● **WHAT IS NEEDED**
Could you show each line of the records that contains the word "activation"?

● **THE INPUT**
_ _ _ _
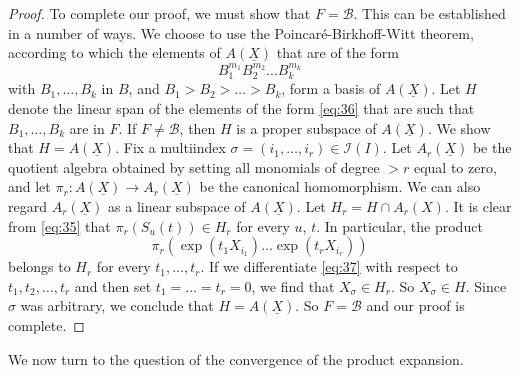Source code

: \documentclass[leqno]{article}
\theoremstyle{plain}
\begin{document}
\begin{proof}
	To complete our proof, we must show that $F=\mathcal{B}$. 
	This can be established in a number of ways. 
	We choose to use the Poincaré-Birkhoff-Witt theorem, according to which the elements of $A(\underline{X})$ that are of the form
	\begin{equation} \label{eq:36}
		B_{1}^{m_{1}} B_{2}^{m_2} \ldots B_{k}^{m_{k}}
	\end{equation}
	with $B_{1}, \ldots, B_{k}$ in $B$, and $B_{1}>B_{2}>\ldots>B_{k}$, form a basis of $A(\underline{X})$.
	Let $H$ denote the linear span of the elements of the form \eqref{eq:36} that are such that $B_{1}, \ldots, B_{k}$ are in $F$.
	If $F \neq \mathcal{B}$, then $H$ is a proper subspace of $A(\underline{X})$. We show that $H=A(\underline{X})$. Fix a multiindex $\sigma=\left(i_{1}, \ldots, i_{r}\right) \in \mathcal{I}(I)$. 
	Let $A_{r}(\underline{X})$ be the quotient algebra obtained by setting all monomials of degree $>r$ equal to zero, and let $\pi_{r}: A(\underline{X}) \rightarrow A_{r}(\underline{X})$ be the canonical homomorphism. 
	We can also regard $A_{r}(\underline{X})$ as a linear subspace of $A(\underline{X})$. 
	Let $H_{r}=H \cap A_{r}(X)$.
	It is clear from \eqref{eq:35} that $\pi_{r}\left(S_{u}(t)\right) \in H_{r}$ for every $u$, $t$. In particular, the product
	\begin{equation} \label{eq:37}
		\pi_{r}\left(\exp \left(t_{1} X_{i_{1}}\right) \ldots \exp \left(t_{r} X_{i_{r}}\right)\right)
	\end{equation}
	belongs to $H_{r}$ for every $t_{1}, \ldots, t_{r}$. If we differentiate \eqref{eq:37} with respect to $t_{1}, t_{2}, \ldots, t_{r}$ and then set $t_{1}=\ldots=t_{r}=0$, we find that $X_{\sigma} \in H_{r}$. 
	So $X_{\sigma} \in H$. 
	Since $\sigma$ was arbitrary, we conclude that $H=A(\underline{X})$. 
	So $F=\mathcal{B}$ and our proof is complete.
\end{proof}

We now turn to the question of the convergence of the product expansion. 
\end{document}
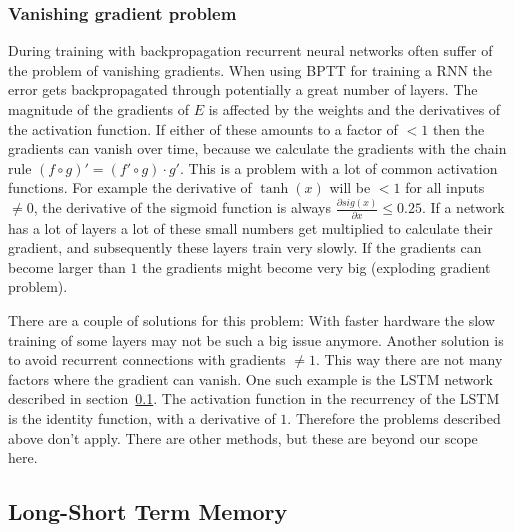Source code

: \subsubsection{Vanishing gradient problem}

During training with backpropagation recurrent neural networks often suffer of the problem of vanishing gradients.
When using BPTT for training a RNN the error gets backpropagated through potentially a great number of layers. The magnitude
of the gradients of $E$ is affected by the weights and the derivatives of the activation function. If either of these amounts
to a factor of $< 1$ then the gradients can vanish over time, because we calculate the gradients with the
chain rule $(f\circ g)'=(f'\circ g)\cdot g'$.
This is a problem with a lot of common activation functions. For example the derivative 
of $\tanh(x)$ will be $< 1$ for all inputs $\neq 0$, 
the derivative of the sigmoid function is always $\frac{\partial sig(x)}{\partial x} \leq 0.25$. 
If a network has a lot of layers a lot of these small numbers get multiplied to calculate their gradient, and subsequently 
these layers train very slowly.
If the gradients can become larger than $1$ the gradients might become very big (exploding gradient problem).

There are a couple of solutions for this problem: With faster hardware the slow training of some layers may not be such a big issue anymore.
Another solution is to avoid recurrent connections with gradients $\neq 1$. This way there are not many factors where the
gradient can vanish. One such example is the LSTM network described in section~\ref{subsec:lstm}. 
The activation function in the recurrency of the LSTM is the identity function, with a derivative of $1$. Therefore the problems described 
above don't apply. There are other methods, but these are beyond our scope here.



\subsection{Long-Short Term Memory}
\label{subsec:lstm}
_ _ _ _
● **ANSWER TO THIS TASK**
of the gradients of $E$ is affected by the weights and the derivatives of the activation function. If either of these amounts
This is a problem with a lot of common activation functions. For example the derivative 
The activation function in the recurrency of the LSTM is the identity function, with a derivative of $1$. Therefore the problems described 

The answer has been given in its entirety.